Every once in a while warming up before a show I noodle around by playing a bit of Steve Reich’s Drumming on the marimba. Composed in 1971, Drumming is over an hour of continuous percussion music entirely built on just a few pitches arranged in a constellation of eight beats over twelve pulses. This is the core melo-rhythmic pattern:

Attachment-1

As I played Reich’s pattern I thought about what makes it so idiomatic for the drummer’s hands. First, there its short-short-long-long rhythm whose composite sounding has the feel of a three against two polyrhythm. Next, the truncated scale: four notes of a minor one, but without the other three notes that would tell us more about specifics. Finally, Reich’s pattern on these four notes bring my left hand on an out-in-out motor pattern, moving from the g-sharp (out or away from me), up to the b-natural (in or towards me), and then from the b-natural down a semitone to the a-sharp (in to out). Simply put, while the right hand stays perched up on the c-sharp, the left hand motor pattern traverses a small in-out path that flows like crazy!
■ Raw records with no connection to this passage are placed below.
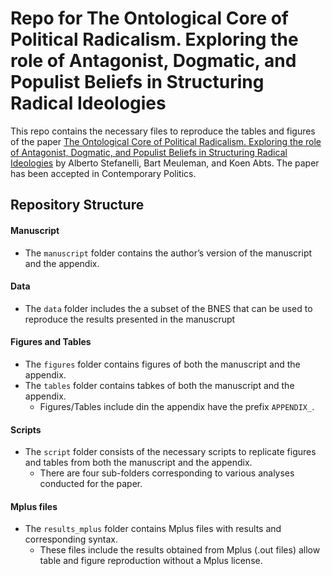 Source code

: # Repo for The Ontological Core of Political Radicalism. Exploring the role of Antagonist, Dogmatic, and Populist Beliefs in Structuring Radical Ideologies

This repo contains the necessary files to reproduce the tables and figures of the paper [The Ontological Core of Political Radicalism. Exploring the role of Antagonist, Dogmatic, and Populist Beliefs in Structuring Radical Ideologies](https://www.tandfonline.com/doi/abs/10.1080/13569775.2023.2269664) by Alberto Stefanelli, Bart Meuleman, and Koen Abts. The paper has been accepted in Contemporary Politics. 

## Repository Structure

#### Manuscript
- The `manuscript` folder contains the author’s version of the manuscript and the appendix.

#### Data
- The `data` folder includes the a subset of the BNES that can be used to reproduce the results presented in the manuscrupt 

#### Figures and Tables
- The `figures` folder contains figures of both the manuscript and the appendix.
- The `tables` folder contains tabkes of both the manuscript and the appendix.
  - Figures/Tables include din the appendix have the prefix `APPENDIX_`.

#### Scripts
- The `script` folder consists of the necessary scripts to replicate figures and tables from both the manuscript and the appendix.
  - There are four sub-folders corresponding to various analyses conducted for the paper.

#### Mplus files 
- The `results_mplus` folder contains Mplus files with results and corresponding syntax.
    - These files include the results obtained from Mplus (.out files) allow table and figure reproduction without a Mplus license.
As I played and enjoyed the flow of the pattern I wondered how it would sound and feel in different keys, so I transposed it downwards one semitone at a time to try it out on eleven other starting pitches. But none of these transpositions felt nearly as natural as playing the pattern on g-sharp. Interesting. In fact, some of the transpositions–starting on b-natural, for instance–were seriously awkward to play. Now I wondered: Would Drumming have worked had it been done in a different key? Had it been tried in different keys? Was motor pattern flow a factor in deciding on its key? (So many questions.)

Playing the core pattern of Drumming had me thinking about some other matters related to composing and playing musical instruments. Had the pathways of this pattern, in this key, on this instrument (and not the tuned bongo drums that are featured in the piece’s opening movement), been the impetus for Drumming? I also reflected on how it is that a piece of music that works so well–that sits so well in the hands–can help define a lexicon of movements that are possible along the terrain of an instrument. If you write music for marimba, it’s difficult to ignore the enduring influence of Reich’s distinctive syncopated patterns on your understanding of the instrument’s idiomatic potentials and expressive sweet spots. Even if you’re just noodling around, warming up before a show by playing bits of Drumming, the fact that the piece continues to sound and feel as good as it does as ergonomic percussion music is enough to make you reflect anew on how closely writing and performing music are connected.